━━━━━ Entries supplied
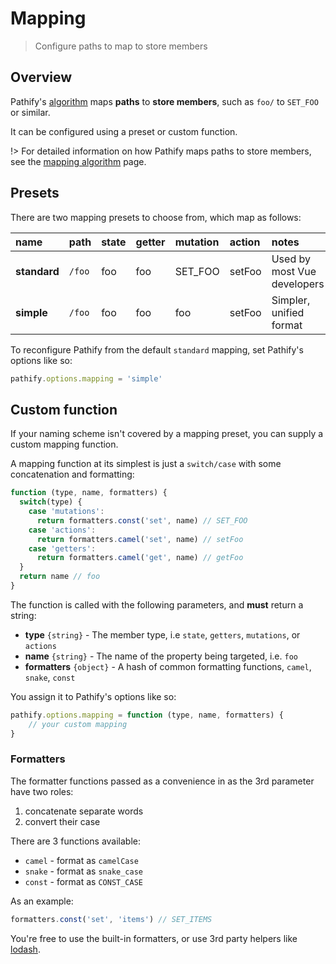 # Mapping

> Configure paths to map to store members

## Overview

Pathify's [algorithm](/guide/pathify.md#the-pathify-algorithm) maps **paths** to **store members**, such as `foo/` to `SET_FOO` or similar.

It can be configured using a preset or custom function.

!> For detailed information on how Pathify maps paths to store members, see the [mapping algorithm](/discussion/algorithm.md) page.


## Presets

There are two mapping presets to choose from, which map as follows:

name|path|state|getter|mutation|action|notes
:---|:---|:---|:---|:---|:---|:---
**standard**|`/foo`|foo|foo|SET_FOO|setFoo|Used by most Vue developers
**simple**|`/foo`|foo|foo|foo|setFoo|Simpler, unified format


To reconfigure Pathify from the default `standard` mapping, set Pathify's options like so:

```js
pathify.options.mapping = 'simple'
```

## Custom function

If your naming scheme isn't covered by a mapping preset, you can supply a custom mapping function.

A mapping function at its simplest is just a `switch/case` with some concatenation and formatting:

```js
function (type, name, formatters) {
  switch(type) {
    case 'mutations':
      return formatters.const('set', name) // SET_FOO
    case 'actions':
      return formatters.camel('set', name) // setFoo
    case 'getters':
      return formatters.camel('get', name) // getFoo
  }
  return name // foo
}
```

The function is called with the following parameters, and **must** return a string:

- **type**       `{string}` - The member type, i.e `state`, `getters`, `mutations`, or `actions`
- **name**       `{string}` - The name of the property being targeted, i.e. `foo`
- **formatters** `{object}` - A hash of common formatting functions, `camel`, `snake`, `const`


You assign it to Pathify's options like so:

```js
pathify.options.mapping = function (type, name, formatters) {
    // your custom mapping
}
```

### Formatters

The formatter functions passed as a convenience in as the 3rd parameter have two roles:

1. concatenate separate words
2. convert their case 

There are 3 functions available:

- `camel` - format as `camelCase`
- `snake` - format as `snake_case`
- `const` - format as `CONST_CASE`

As an example:

```js
formatters.const('set', 'items') // SET_ITEMS
```

You're free to use the built-in formatters, or use 3rd party helpers like [lodash](https://lodash.com/docs/4.17.5#camelCase).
━━━━━━━━━━
- Brief
Pull out all lines containing the word "string" from the entries above.

- Task response
The function is called with the following parameters, and **must** return a string:
- **type**       `{string}` - The member type, i.e `state`, `getters`, `mutations`, or `actions`
- **name**       `{string}` - The name of the property being targeted, i.e. `foo`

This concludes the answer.